After an audit, the fund assessed the employer about a quarter of a million dollars. When the employer would not pay, the fund started an arbitration proceeding, based on the arbitration agreement in the CBA. The employer refused to participate in the arbitration, arguing it never signed the CBA or otherwise agreed to arbitrate with the fund. After a hearing in which only the fund presented, the arbitrator awarded almost $400,000 to the fund. The fund then attempted to confirm the arbitration award.
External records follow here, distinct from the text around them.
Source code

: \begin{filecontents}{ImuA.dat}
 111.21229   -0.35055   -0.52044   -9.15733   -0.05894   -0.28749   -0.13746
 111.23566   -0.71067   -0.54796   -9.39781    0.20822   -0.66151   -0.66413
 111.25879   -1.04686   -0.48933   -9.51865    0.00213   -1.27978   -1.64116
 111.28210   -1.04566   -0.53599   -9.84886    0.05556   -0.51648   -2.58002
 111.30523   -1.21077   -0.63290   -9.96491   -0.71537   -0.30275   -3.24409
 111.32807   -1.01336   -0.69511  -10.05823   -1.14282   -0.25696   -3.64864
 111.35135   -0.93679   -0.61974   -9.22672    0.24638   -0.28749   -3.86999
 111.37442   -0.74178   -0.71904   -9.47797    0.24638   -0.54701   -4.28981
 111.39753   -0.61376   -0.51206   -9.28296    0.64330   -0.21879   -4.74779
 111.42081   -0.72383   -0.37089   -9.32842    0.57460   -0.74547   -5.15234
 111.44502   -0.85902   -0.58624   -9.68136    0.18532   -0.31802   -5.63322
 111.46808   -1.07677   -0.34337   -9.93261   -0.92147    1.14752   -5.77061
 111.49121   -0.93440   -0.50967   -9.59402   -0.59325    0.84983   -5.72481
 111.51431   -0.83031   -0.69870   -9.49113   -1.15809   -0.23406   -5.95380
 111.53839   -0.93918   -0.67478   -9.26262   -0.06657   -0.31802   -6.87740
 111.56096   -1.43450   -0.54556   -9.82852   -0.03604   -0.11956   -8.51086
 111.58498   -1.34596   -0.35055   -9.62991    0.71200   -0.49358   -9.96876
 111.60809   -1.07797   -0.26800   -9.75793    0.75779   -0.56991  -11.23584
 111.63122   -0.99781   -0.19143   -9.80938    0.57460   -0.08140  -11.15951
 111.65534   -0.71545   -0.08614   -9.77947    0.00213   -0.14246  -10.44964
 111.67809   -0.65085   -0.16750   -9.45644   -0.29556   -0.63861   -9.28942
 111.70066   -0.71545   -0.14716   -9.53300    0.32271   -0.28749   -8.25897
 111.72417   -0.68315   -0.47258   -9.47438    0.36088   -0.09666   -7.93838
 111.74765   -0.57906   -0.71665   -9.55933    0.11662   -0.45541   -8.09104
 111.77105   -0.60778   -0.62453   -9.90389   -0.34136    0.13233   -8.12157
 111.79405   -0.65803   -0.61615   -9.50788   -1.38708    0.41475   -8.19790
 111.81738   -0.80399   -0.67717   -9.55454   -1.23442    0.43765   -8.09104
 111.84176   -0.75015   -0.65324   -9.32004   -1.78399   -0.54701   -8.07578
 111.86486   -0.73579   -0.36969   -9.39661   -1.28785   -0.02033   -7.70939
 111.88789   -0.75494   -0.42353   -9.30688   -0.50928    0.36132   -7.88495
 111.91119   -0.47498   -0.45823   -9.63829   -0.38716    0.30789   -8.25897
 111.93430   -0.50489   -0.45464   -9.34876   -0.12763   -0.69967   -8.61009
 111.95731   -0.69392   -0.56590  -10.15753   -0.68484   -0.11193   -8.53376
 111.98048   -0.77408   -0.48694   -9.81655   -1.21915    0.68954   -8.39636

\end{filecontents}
The courts refused to confirm the arbitration award. Both the district court and the appeals court found that the forms submitted by the employer were not sufficient to create a binding agreement to arbitrate. Furthermore, the employer had not done anything else to show it intended to be bound by the CBA. The court also noted that the fund’s own actions showed it had not believed the employer was bound by the CBA.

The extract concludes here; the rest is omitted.